Me, fraidycat lady, swallowed up once by a powerful undertow, slashed by a man-o-war, won’t swim unless all is calm, prefers to watch from the shore … apparently I gave birth to a mermaid.


I don’t think I have ever seen the geese flying south over the Atlantic. Usually I’m standing near a field somewhere in Vermont when I first hear the honking then see the miraculous formation. It never ceases to amuse me, the way they fall in line, how there’s almost always one that needs to catch up. The incredible fortitude with which they carry out the task, year after year.

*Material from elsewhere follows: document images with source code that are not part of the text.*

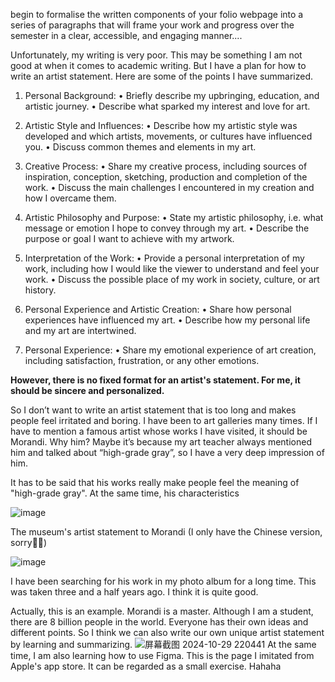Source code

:  begin to formalise the written components of your folio webpage into a series of paragraphs that will frame your work and progress over the semester in a clear, accessible, and engaging manner....

Unfortunately, my writing is very poor. This may be something I am not good at when it comes to academic writing. But I have a plan for how to write an artist statement. Here are some of the points I have summarized.

1. Personal Background:
• Briefly describe my upbringing, education, and artistic journey.
• Describe what sparked my interest and love for art.

2. Artistic Style and Influences:
• Describe how my artistic style was developed and which artists, movements, or cultures have influenced you.
• Discuss common themes and elements in my art.

3. Creative Process:
• Share my creative process, including sources of inspiration, conception, sketching, production and completion of the work.
• Discuss the main challenges I encountered in my creation and how I overcame them.

4. Artistic Philosophy and Purpose:
• State my artistic philosophy, i.e. what message or emotion I hope to convey through my art.
• Describe the purpose or goal I want to achieve with my artwork.

5. Interpretation of the Work:
• Provide a personal interpretation of my work, including how I would like the viewer to understand and feel your work.
• Discuss the possible place of my work in society, culture, or art history.

6. Personal Experience and Artistic Creation:
• Share how personal experiences have influenced my art.
• Describe how my personal life and my art are intertwined.

7. Personal Experience:
• Share my emotional experience of art creation, including satisfaction, frustration, or any other emotions.

__However, there is no fixed format for an artist's statement. For me, it should be sincere and personalized.__

So I don’t want to write an artist statement that is too long and makes people feel irritated and boring. I have been to art galleries many times. If I have to mention a famous artist whose works I have visited, it should be Morandi. Why him? Maybe it’s because my art teacher always mentioned him and talked about “high-grade gray”, so I have a very deep impression of him.

It has to be said that his works really make people feel the meaning of "high-grade gray". At the same time, his characteristics

![image](https://github.com/user-attachments/assets/2b464744-5745-4d5f-a0cf-d66035b3c99a)

The museum's artist statement to Morandi (I only have the Chinese version, sorry😵‍💫)

![image](https://github.com/user-attachments/assets/1854db7b-a141-4411-9ad2-7ab4b6b0097c)

I have been searching for his work in my photo album for a long time. This was taken three and a half years ago. I think it is quite good.

Actually, this is an example. Morandi is a master. Although I am a student, there are 8 billion people in the world. Everyone has their own ideas and different points. So I think we can also write our own unique artist statement by learning and summarizing.
![屏幕截图 2024-10-29 220441](https://github.com/user-attachments/assets/4b5777ed-9aeb-42dc-9207-60e883df573c)
At the same time, I am also learning how to use Figma. This is the page I imitated from Apple's app store. It can be regarded as a small exercise. Hahaha
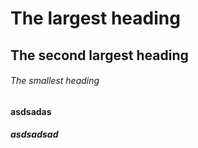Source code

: # The largest heading
## The second largest heading
###### The smallest heading
#### asdsadas
##### asdsadsad
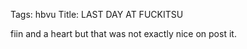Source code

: Tags: hbvu
Title: LAST DAY AT FUCKITSU
  
fiin and a heart but that was not exactly nice on post it.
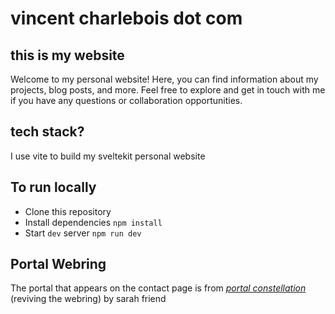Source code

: # vincent charlebois dot com

## this is my website

Welcome to my personal website! Here, you can find information about my projects, blog posts, and more. Feel free to explore and get in touch with me if you have any questions or collaboration opportunities.

## tech stack?

I use vite to build my sveltekit personal website

## To run locally
- Clone this repository 
- Install dependencies
`npm install`
- Start `dev` server
`npm run dev`

## Portal Webring

The portal that appears on the contact page is from *[portal constellation](https://isthisa.com/webring)* (reviving the webring) by sarah friend



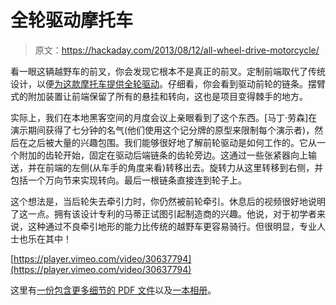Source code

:# 全轮驱动摩托车

> 原文：<https://hackaday.com/2013/08/12/all-wheel-drive-motorcycle/>

看一眼这辆越野车的前叉，你会发现它根本不是真正的前叉。定制前端取代了传统设计，以便[为这款摩托车提供全轮驱动](http://newtechdev.com/awd.html)。仔细看，你会看到驱动前轮的链条。摆臂式的附加装置让前端保留了所有的悬挂和转向，这也是项目变得棘手的地方。

实际上，我们在本地黑客空间的月度会议上亲眼看到了这个东西。[马丁·劳森]在演示期间获得了七分钟的名气(他们使用这个记分牌的原型来限制每个演示者)，然后在之后被大量的兴趣包围。我们能够很好地了解前轮驱动是如何工作的。它从一个附加的齿轮开始，固定在驱动后端链条的齿轮旁边。这通过一些张紧器向上输送，并在前端的左侧(从车手的角度来看)转移出去。旋转力从这里转移到右侧，并包括一个万向节来实现转向。最后一根链条直接连到轮子上。

这个想法是，当后轮失去牵引力时，你仍然被前轮牵引。休息后的视频很好地说明了这一点。拥有该设计专利的马蒂正试图引起制造商的兴趣。他说，对于初学者来说，这种通过不良牵引地形的能力比传统的越野车更容易骑行。但很明显，专业人士也乐在其中！

[https://player.vimeo.com/video/30637794](https://player.vimeo.com/video/30637794)

这里有[一份包含更多细节的 PDF 文件](http://newtechdev.com/all_wheel_drive_story_V2_2013.pdf)以及[一本相册](http://www.flickr.com/photos/20633716@N07/sets/72157631659295459/)。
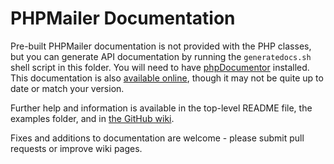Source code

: # PHPMailer Documentation

Pre-built PHPMailer documentation is not provided with the PHP classes, but you can generate API documentation by running the `generatedocs.sh` shell script in this folder. You will need to have [phpDocumentor](https://www.phpdoc.org) installed. This documentation is also [available online](http://phpmailer.github.io/PHPMailer/), though it may not be quite up to date or match your version.

Further help and information is available in the top-level README file, the examples folder, and in [the GitHub wiki](https://github.com/PHPMailer/PHPMailer/wiki).

Fixes and additions to documentation are welcome - please submit pull requests or improve wiki pages.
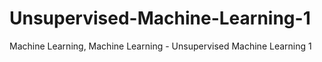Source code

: # Unsupervised-Machine-Learning-1
Machine Learning, Machine Learning - Unsupervised Machine Learning 1
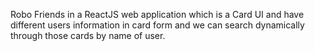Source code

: Robo Friends in a ReactJS web application which is a Card UI and have different users information in card form and we can search dynamically through those cards by name of user.
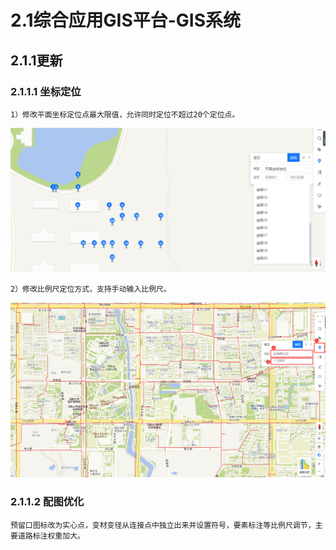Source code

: # 2.1综合应用GIS平台-GIS系统
##   2.1.1更新
###  2.1.1.1 坐标定位

    1）修改平面坐标定位点最大限值，允许同时定位不超过20个定位点。
![平面坐标定位](img/平面坐标定位.png "平面坐标定位")

    2）修改比例尺定位方式，支持手动输入比例尺。
![比例尺定位](img/比例尺定位.png "比例尺定位")

###  2.1.1.2 配图优化

    预留口图标改为实心点，变材变径从连接点中独立出来并设置符号，要素标注等比例尺调节，主要道路标注权重加大。
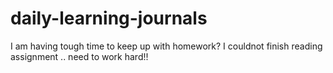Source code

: # daily-learning-journals
I am having tough time to keep up with homework? I couldnot finish reading assignment .. need to work hard!!


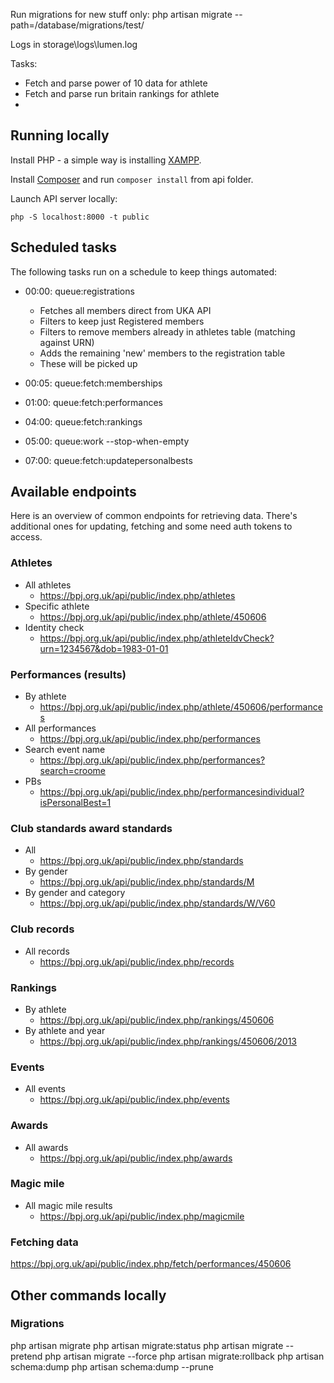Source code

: Run migrations for new stuff only:
php artisan migrate --path=/database/migrations/test/

Logs in storage\logs\lumen.log

Tasks:

- Fetch and parse power of 10 data for athlete
- Fetch and parse run britain rankings for athlete
-

## Running locally

Install PHP - a simple way is installing [XAMPP](https://www.apachefriends.org/download.html).

Install [Composer](https://getcomposer.org/download/)
and run `composer install` from api folder.

Launch API server locally:

    php -S localhost:8000 -t public

## Scheduled tasks

The following tasks run on a schedule to keep things automated:

- 00:00: queue:registrations

  - Fetches all members direct from UKA API
  - Filters to keep just Registered members
  - Filters to remove members already in athletes table (matching against URN)
  - Adds the remaining 'new' members to the registration table
  - These will be picked up

- 00:05: queue:fetch:memberships
- 01:00: queue:fetch:performances
- 04:00: queue:fetch:rankings
- 05:00: queue:work --stop-when-empty
- 07:00: queue:fetch:updatepersonalbests

## Available endpoints

Here is an overview of common endpoints for retrieving data. There's additional ones for updating, fetching and some need auth tokens to access.

### Athletes

- All athletes
  - https://bpj.org.uk/api/public/index.php/athletes
- Specific athlete
  - https://bpj.org.uk/api/public/index.php/athlete/450606
- Identity check
  - https://bpj.org.uk/api/public/index.php/athleteIdvCheck?urn=1234567&dob=1983-01-01

### Performances (results)

- By athlete
  - https://bpj.org.uk/api/public/index.php/athlete/450606/performances
- All performances
  - https://bpj.org.uk/api/public/index.php/performances
- Search event name
  - https://bpj.org.uk/api/public/index.php/performances?search=croome
- PBs
  - https://bpj.org.uk/api/public/index.php/performancesindividual?isPersonalBest=1

### Club standards award standards

- All
  - https://bpj.org.uk/api/public/index.php/standards
- By gender
  - https://bpj.org.uk/api/public/index.php/standards/M
- By gender and category
  - https://bpj.org.uk/api/public/index.php/standards/W/V60

### Club records

- All records
  - https://bpj.org.uk/api/public/index.php/records

### Rankings

- By athlete
  - https://bpj.org.uk/api/public/index.php/rankings/450606
- By athlete and year
  - https://bpj.org.uk/api/public/index.php/rankings/450606/2013

### Events

- All events
  - https://bpj.org.uk/api/public/index.php/events

### Awards

- All awards
  - https://bpj.org.uk/api/public/index.php/awards

### Magic mile

- All magic mile results
  - https://bpj.org.uk/api/public/index.php/magicmile

### Fetching data

https://bpj.org.uk/api/public/index.php/fetch/performances/450606

## Other commands locally

### Migrations

php artisan migrate
php artisan migrate:status
php artisan migrate --pretend
php artisan migrate --force
php artisan migrate:rollback
php artisan schema:dump
php artisan schema:dump --prune
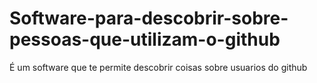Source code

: # Software-para-descobrir-sobre-pessoas-que-utilizam-o-github
É um software que te permite descobrir coisas sobre usuarios do github
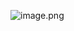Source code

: ![image.png](https://cdn.nlark.com/yuque/0/2021/png/2705850/1612410294674-95772a68-2c02-460a-8a79-ef6f289a69ab.png#align=left&display=inline&height=366&margin=%5Bobject%20Object%5D&name=image.png&originHeight=731&originWidth=500&size=837151&status=done&style=none&width=250)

In what feels like just a few minutes she will be starting high school. And not long after that both boys will graduate from college. How funny, this passage of time, changing of the seasons, boys to men … girl power exploding in all directions. The funny, funny way that life proceeds, whether we want it to or not.


We have come to the sea to get our bearings before we enter into this new season. Last week I made the decision to step away from the church in the fall and my folks seemed to have sold their house in southern Vermont. One day officially on the market and a young family swooped in and made an offer.

Mom and Dad built that house, side-by-side, Mom getting the tools, sweeping the floors, making sandwiches; Dad building a home out of nothing, from the ground up, wood and concrete and glass and stone. Cabinets, countertops, tile, a view that always made everything OK. Sam took some of his first steps there; Christmas mornings, Nanny’s pie, starry summer nights, the sound of the stream down at the bottom of the hill. Sledding, the boys on skis for the very first time. So many wonderful beginnings there, and now comes an ending.

Our hearts are heavy with these transitions, but as we know all too well, life is nothing if not a series of lettings-go. Letting goes? I don’t know; we are always and forever being called to let something go. I’m pretty sure that it’s in our willingness to respond with gratitude and grace where we find some measure of peace, but none of us has enough grace to fill an entire day. Bring on the ocean with its powerful and healing tides, reminding us of just how much can change in the course of one day.

The Pawlet Community Church will continue to stand tall; the new family will plant gardens where we once caught fireflies, my kids will graduate from everything and maybe even one day make babies and start the cycle all over again. We are a blip, our lives here a nanosecond, so keep looking for the funny and love each other up a lot, OK?


Yesterday it was these birds, perched on the roof all afternoon, seaside sentinals, waiting for the dropped potato chip, maybe. Soaking up the last of the summer sun, just like us.


It’s another beautiful day here in Maine. I hope it is where you are, too.


I was thinking about how when we went to Montana in February it snowed and snowed and snowed. Every day, all day. There was so much snow everywhere. It seemed like the Bozeman road crew just kind of gave up — there was really nowhere for the snow to go after a while.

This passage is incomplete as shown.